Computing stuff tied to the physical world

Node discovery

In Software on Mar 1, 2010 at 00:01

This post isn’t about GUIs, but about the dynamic behavior behind them.

And about wireless. Let’s take the voltmeter setup I described recently, and make it send its readings over the air – it’s a JeeNode after all, so it has wireless connectivity built in.

I extended the original sketch to send readings out roughly once per second:

Screen shot 2010-02-25 at 15.57.03.png

Extending the host side to also work from received packets is trivial:

Screen shot 2010-02-25 at 16.49.26.png

The problem now, is that this node will start sending out packets, but JeeMon has no idea what to do with them. One day, automatic node type registration would be great to add, but for now I’ll just use the configuration file to associate nodes with sketches.

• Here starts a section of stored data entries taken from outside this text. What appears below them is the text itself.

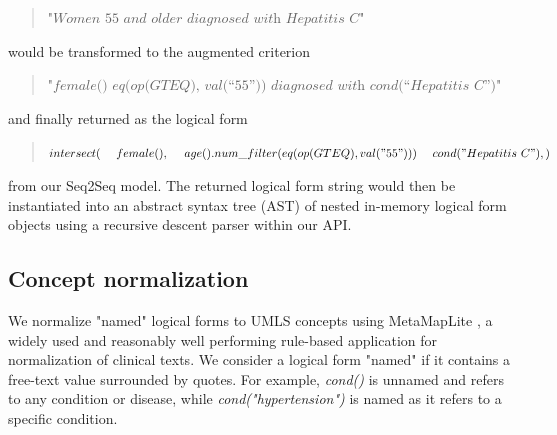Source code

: \documentclass[../main.tex]{subfiles}
\begin{document}
\begin{quote}
    $\textit{"Women 55 and older diagnosed with Hepatitis C"}$
\end{quote}

\noindent would be transformed to the augmented criterion

\begin{quote}
    $\textit{"female() eq(op(GTEQ), val(“55”)) diagnosed with cond(“Hepatitis C”)"}$
\end{quote}

\noindent and finally returned as the logical form

\begin{quote}
$intersect( \\
    \mathrm{\ \ \ \ }female(),\\
    \mathrm{\ \ \ \ }age().num\_filter(eq(op(GTEQ), val("55"))) \\
    \mathrm{\ \ \ \ }cond("Hepatitis\mathrm{\ }C"), \\
)$
\end{quote}

\noindent from our Seq2Seq model. The returned logical form string would then be instantiated into an abstract syntax tree (AST) of nested in-memory logical form objects using a recursive descent parser \cite{johnstone1998generalised} within our API.

\subsection{Concept normalization}

We normalize "named" logical forms to UMLS concepts using MetaMapLite \cite{aronson2001effective, demner2017metamap}, a widely used and reasonably well performing rule-based application for normalization of clinical texts. We consider a logical form "named" if it contains a free-text value surrounded by quotes. For example, \textit{cond()} is unnamed and refers to any condition or disease, while \textit{cond("hypertension")} is named as it refers to a specific condition. 
\end{document}

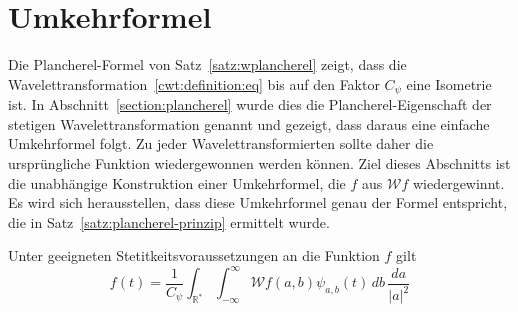 %
%
%
\section{Umkehrformel%
\label{section:cwt:umkehrformel}}
Die Plancherel-Formel von Satz~\ref{satz:wplancherel} zeigt, dass die
Wavelettransformation~\eqref{cwt:definition:eq} bis auf den Faktor
$C_{\psi}$ eine Isometrie ist.
In Abschnitt~\ref{section:plancherel} wurde dies die Plancherel-Eigenschaft
der stetigen Wavelettransformation genannt und gezeigt, dass daraus
eine einfache Umkehrformel folgt.
Zu jeder Wavelettransformierten sollte daher die ursprüngliche
Funktion wiedergewonnen werden können.
Ziel dieses Abschnitts ist die unabhängige Konstruktion einer Umkehrformel, 
die $f$ aus $\mathcal{W}f$ wiedergewinnt.
Es wird sich herausstellen, dass diese Umkehrformel genau der Formel
entspricht, die in Satz~\ref{satz:plancherel-prinzip} ermittelt wurde.

\begin{satz}
Unter geeigneten Stetitkeitsvoraussetzungen an die Funktion $f$ gilt
\begin{equation}
f(t) = \frac{1}{C_{\psi}}\int_{\mathbb R^*}\int_{-\infty}^\infty
\mathcal{W}f(a,b) \psi_{a,b}(t)
\,db\,\frac{da}{|a|^2}
\label{cwt:umkehr}
\end{equation}
\end{satz}

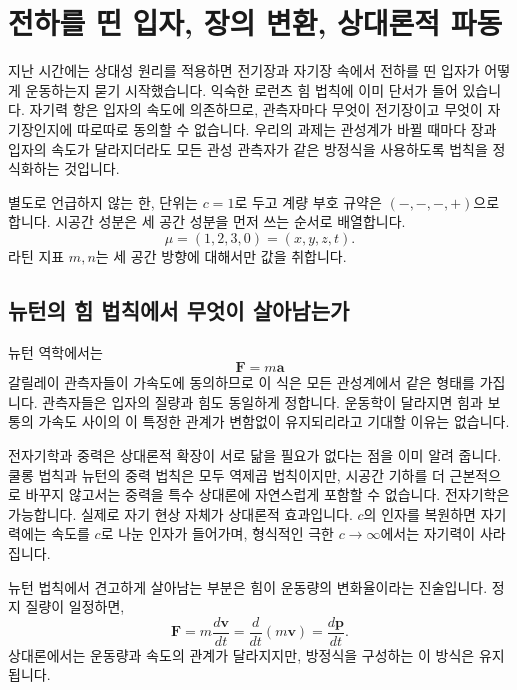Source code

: \chapter{전하를 띤 입자, 장의 변환, 상대론적 파동}

지난 시간에는 상대성 원리를 적용하면 전기장과 자기장 속에서 전하를 띤 입자가 어떻게 운동하는지 묻기 시작했습니다. 익숙한 로런츠 힘 법칙에 이미 단서가 들어 있습니다. 자기력 항은 입자의 속도에 의존하므로, 관측자마다 무엇이 전기장이고 무엇이 자기장인지에 따로따로 동의할 수 없습니다. 우리의 과제는 관성계가 바뀔 때마다 장과 입자의 속도가 달라지더라도 모든 관성 관측자가 같은 방정식을 사용하도록 법칙을 정식화하는 것입니다.

별도로 언급하지 않는 한, 단위는 \(c=1\)로 두고 계량 부호 규약은 \((-,-,-,+)\)으로 합니다. 시공간 성분은 세 공간 성분을 먼저 쓰는 순서로 배열합니다.
\begin{equation}
  \mu=(1,2,3,0)=(x,y,z,t).
\end{equation}
라틴 지표 \(m,n\)는 세 공간 방향에 대해서만 값을 취합니다.

\section{뉴턴의 힘 법칙에서 무엇이 살아남는가}

뉴턴 역학에서는
\begin{equation}
  \boldsymbol F=m\boldsymbol a
\end{equation}
갈릴레이 관측자들이 가속도에 동의하므로 이 식은 모든 관성계에서 같은 형태를 가집니다. 관측자들은 입자의 질량과 힘도 동일하게 정합니다. 운동학이 달라지면 힘과 보통의 가속도 사이의 이 특정한 관계가 변함없이 유지되리라고 기대할 이유는 없습니다.

전자기학과 중력은 상대론적 확장이 서로 닮을 필요가 없다는 점을 이미 알려 줍니다. 쿨롱 법칙과 뉴턴의 중력 법칙은 모두 역제곱 법칙이지만, 시공간 기하를 더 근본적으로 바꾸지 않고서는 중력을 특수 상대론에 자연스럽게 포함할 수 없습니다. 전자기학은 가능합니다. 실제로 자기 현상 자체가 상대론적 효과입니다. \(c\)의 인자를 복원하면 자기력에는 속도를 \(c\)로 나눈 인자가 들어가며, 형식적인 극한 \(c\to\infty\)에서는 자기력이 사라집니다.

뉴턴 법칙에서 견고하게 살아남는 부분은 힘이 운동량의 변화율이라는 진술입니다. 정지 질량이 일정하면,
\begin{equation}
  \boldsymbol F
  =m\frac{d\boldsymbol v}{dt}
  =\frac{d}{dt}(m\boldsymbol v)
  =\frac{d\boldsymbol p}{dt}.
\end{equation}
상대론에서는 운동량과 속도의 관계가 달라지지만, 방정식을 구성하는 이 방식은 유지됩니다.

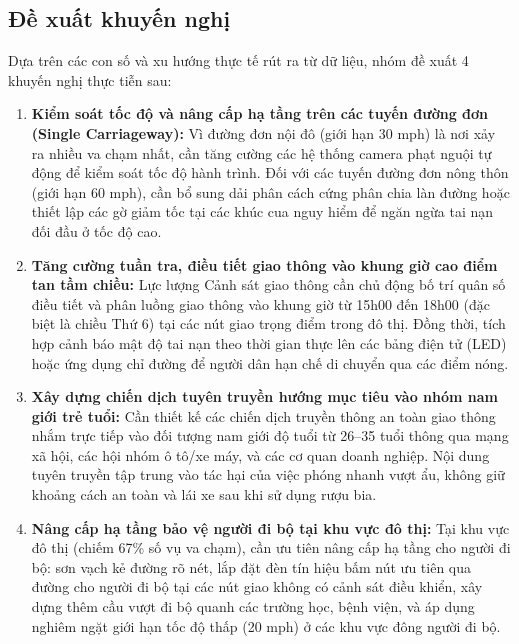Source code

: \subsection{Đề xuất khuyến nghị}

Dựa trên các con số và xu hướng thực tế rút ra từ dữ liệu, nhóm đề xuất 4 khuyến nghị thực tiễn sau:

\begin{enumerate}
    \item \textbf{Kiểm soát tốc độ và nâng cấp hạ tầng trên các tuyến đường đơn (Single Carriageway):}
    Vì đường đơn nội đô (giới hạn 30 mph) là nơi xảy ra nhiều va chạm nhất, cần tăng cường các hệ thống camera phạt nguội tự động để kiểm soát tốc độ hành trình. Đối với các tuyến đường đơn nông thôn (giới hạn 60 mph), cần bổ sung dải phân cách cứng phân chia làn đường hoặc thiết lập các gờ giảm tốc tại các khúc cua nguy hiểm để ngăn ngừa tai nạn đối đầu ở tốc độ cao.
    
    \item \textbf{Tăng cường tuần tra, điều tiết giao thông vào khung giờ cao điểm tan tầm chiều:}
    Lực lượng Cảnh sát giao thông cần chủ động bố trí quân số điều tiết và phân luồng giao thông vào khung giờ từ 15h00 đến 18h00 (đặc biệt là chiều Thứ 6) tại các nút giao trọng điểm trong đô thị. Đồng thời, tích hợp cảnh báo mật độ tai nạn theo thời gian thực lên các bảng điện tử (LED) hoặc ứng dụng chỉ đường để người dân hạn chế di chuyển qua các điểm nóng.
    
    \item \textbf{Xây dựng chiến dịch tuyên truyền hướng mục tiêu vào nhóm nam giới trẻ tuổi:}
    Cần thiết kế các chiến dịch truyền thông an toàn giao thông nhắm trực tiếp vào đối tượng nam giới độ tuổi từ 26--35 tuổi thông qua mạng xã hội, các hội nhóm ô tô/xe máy, và các cơ quan doanh nghiệp. Nội dung tuyên truyền tập trung vào tác hại của việc phóng nhanh vượt ẩu, không giữ khoảng cách an toàn và lái xe sau khi sử dụng rượu bia.
    
    \item \textbf{Nâng cấp hạ tầng bảo vệ người đi bộ tại khu vực đô thị:}
    Tại khu vực đô thị (chiếm 67\% số vụ va chạm), cần ưu tiên nâng cấp hạ tầng cho người đi bộ: sơn vạch kẻ đường rõ nét, lắp đặt đèn tín hiệu bấm nút ưu tiên qua đường cho người đi bộ tại các nút giao không có cảnh sát điều khiển, xây dựng thêm cầu vượt đi bộ quanh các trường học, bệnh viện, và áp dụng nghiêm ngặt giới hạn tốc độ thấp (20 mph) ở các khu vực đông người đi bộ.
\end{enumerate}

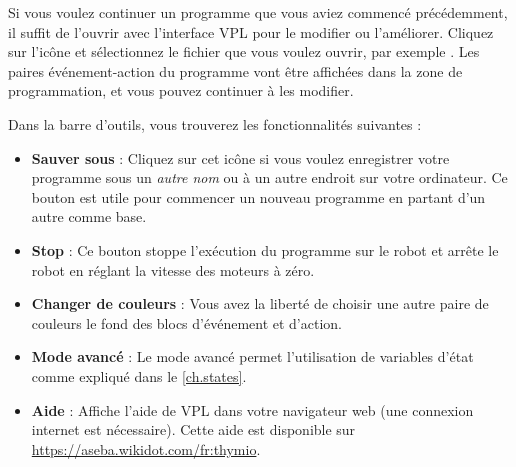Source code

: Si vous voulez continuer un programme que vous aviez commencé précédemment, il suffit de l'ouvrir avec l'interface VPL pour le modifier ou l'améliorer.
Cliquez sur l'icône  et sélectionnez le fichier que vous voulez ouvrir, par exemple .
Les paires événement-action du programme vont être affichées dans la zone de programmation, et vous pouvez continuer à les modifier.


Dans la barre d'outils, vous trouverez les fonctionnalités suivantes :

\begin{itemize}

\item \textbf{Sauver sous}  :
Cliquez sur cet icône si vous voulez enregistrer votre programme sous un \emph{autre nom} ou à un autre endroit sur votre ordinateur.
Ce bouton est utile pour commencer un nouveau programme en partant d'un autre comme base.

\item \textbf{Stop}  : Ce bouton stoppe l'exécution du programme sur le robot et arrête le robot en réglant la vitesse des moteurs à zéro.

\item \textbf{Changer de couleurs}  : Vous avez la liberté de choisir une autre paire de couleurs le fond des blocs d'événement et d'action.

\item \textbf{Mode avancé}  : Le mode avancé permet l'utilisation de variables d'état comme expliqué dans le \cref{ch.states}.

\item \textbf{Aide}  : Affiche l'aide de VPL dans votre navigateur web (une connexion internet est nécessaire).
Cette aide est disponible sur \url{https://aseba.wikidot.com/fr:thymio}.

\end{itemize}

Here’s an extract of my current “config.txt” file:

Screen shot 2010-02-25 at 16.00.30.png

For this example, I added the “3/ { type analogPlug }” line to the “868:5/” entry (i.e. 868 MHz, netgroup 5). And sure enough, JeeMon will now launch the GUI for this node, displaying results coming in over the air in real-time:

Screen shot 2010-02-25 at 16.03.00.png

Here’s the relevant part of the log output:

Screen shot 2010-02-25 at 16.04.34.png

The fun part is that a timeout mechanism has also been implemented. If no packets come in from the analog node for 5 seconds, the connection is torn down and the window is closed again. The timeout value is sketch-specific and is included in the above configuration info.

In other words: node is ON => window appears, node is OFF => window goes away. Look ma, no hands!

Note: it’s not good UI practice to open and close windows like this. In a more refined setup, these windows would be panels in a larger window, or they could just be grayed-out to signal their disconnected state, for example.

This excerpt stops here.